## Action item:
Would you filter these records and copy every line that has the word "different"?

## Study material:
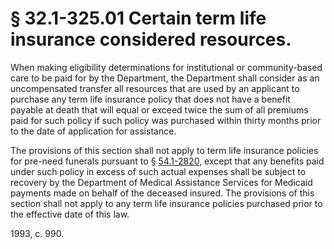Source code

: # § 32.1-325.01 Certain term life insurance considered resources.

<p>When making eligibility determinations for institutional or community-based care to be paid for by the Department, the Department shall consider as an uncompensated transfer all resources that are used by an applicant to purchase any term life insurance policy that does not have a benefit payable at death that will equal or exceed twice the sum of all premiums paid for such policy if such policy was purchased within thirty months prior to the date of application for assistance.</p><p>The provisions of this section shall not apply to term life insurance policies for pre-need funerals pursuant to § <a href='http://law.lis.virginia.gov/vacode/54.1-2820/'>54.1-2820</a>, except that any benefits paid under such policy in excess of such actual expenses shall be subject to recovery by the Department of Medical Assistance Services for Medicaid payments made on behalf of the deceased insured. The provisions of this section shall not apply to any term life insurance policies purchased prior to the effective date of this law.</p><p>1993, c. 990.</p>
==
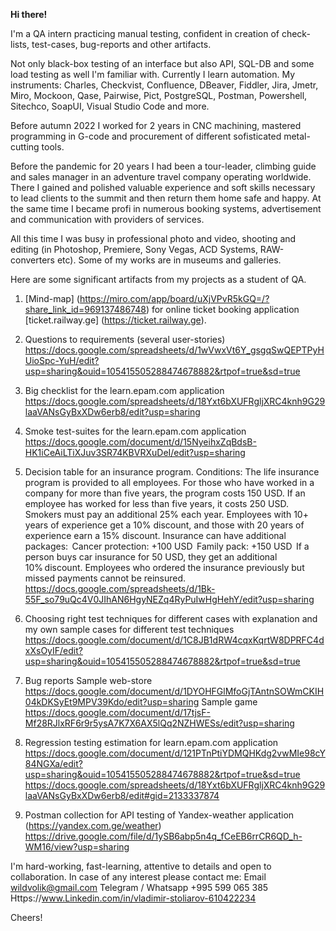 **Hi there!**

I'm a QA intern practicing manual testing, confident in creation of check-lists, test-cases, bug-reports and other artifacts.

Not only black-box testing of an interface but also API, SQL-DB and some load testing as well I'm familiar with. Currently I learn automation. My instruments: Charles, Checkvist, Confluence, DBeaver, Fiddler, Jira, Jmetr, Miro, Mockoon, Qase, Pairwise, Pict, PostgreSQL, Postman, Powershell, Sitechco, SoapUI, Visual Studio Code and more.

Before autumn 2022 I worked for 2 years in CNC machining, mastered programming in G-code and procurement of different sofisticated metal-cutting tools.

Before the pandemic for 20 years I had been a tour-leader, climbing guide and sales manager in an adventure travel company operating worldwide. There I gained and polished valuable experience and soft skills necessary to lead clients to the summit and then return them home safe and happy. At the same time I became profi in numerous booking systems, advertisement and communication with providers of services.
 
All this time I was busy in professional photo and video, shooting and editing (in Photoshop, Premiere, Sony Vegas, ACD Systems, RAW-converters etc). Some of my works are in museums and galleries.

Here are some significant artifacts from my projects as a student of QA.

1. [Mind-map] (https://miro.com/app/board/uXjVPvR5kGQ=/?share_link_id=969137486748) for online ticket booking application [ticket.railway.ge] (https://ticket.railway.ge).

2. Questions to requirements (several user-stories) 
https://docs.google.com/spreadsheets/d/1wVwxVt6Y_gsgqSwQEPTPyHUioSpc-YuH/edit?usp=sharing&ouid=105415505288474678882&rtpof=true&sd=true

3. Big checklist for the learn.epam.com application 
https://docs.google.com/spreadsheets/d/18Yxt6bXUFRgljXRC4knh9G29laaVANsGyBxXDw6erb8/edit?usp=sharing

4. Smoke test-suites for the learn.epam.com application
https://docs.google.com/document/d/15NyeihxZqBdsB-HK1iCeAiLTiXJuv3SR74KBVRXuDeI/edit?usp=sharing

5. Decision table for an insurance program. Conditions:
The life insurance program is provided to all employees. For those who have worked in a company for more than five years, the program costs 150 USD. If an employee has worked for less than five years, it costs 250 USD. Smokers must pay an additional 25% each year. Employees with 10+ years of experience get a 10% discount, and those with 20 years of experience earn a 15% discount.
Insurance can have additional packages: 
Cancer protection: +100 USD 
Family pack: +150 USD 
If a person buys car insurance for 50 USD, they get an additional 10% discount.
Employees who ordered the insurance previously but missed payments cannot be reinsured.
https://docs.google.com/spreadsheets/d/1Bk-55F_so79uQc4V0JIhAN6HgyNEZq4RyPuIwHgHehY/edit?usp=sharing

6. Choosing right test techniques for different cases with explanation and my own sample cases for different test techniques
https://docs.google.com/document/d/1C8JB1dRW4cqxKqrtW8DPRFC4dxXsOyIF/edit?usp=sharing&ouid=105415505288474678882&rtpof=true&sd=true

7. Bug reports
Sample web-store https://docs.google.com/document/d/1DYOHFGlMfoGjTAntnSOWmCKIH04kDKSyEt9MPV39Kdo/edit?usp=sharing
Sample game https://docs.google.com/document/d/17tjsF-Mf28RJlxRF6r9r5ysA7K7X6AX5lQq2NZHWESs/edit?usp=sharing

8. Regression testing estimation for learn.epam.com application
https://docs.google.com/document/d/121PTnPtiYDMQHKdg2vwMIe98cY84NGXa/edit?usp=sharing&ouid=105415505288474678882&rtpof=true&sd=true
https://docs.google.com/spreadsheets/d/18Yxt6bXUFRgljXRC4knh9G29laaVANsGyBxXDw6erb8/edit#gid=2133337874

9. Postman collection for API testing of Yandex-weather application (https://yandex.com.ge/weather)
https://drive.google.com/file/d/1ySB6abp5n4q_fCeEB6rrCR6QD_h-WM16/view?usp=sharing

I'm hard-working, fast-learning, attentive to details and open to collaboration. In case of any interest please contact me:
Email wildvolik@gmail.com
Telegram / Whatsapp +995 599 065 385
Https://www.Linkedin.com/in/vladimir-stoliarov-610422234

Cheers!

## Solution to this exercise:
Before autumn 2022 I worked for 2 years in CNC machining, mastered programming in G-code and procurement of different sofisticated metal-cutting tools.
6. Choosing right test techniques for different cases with explanation and my own sample cases for different test techniques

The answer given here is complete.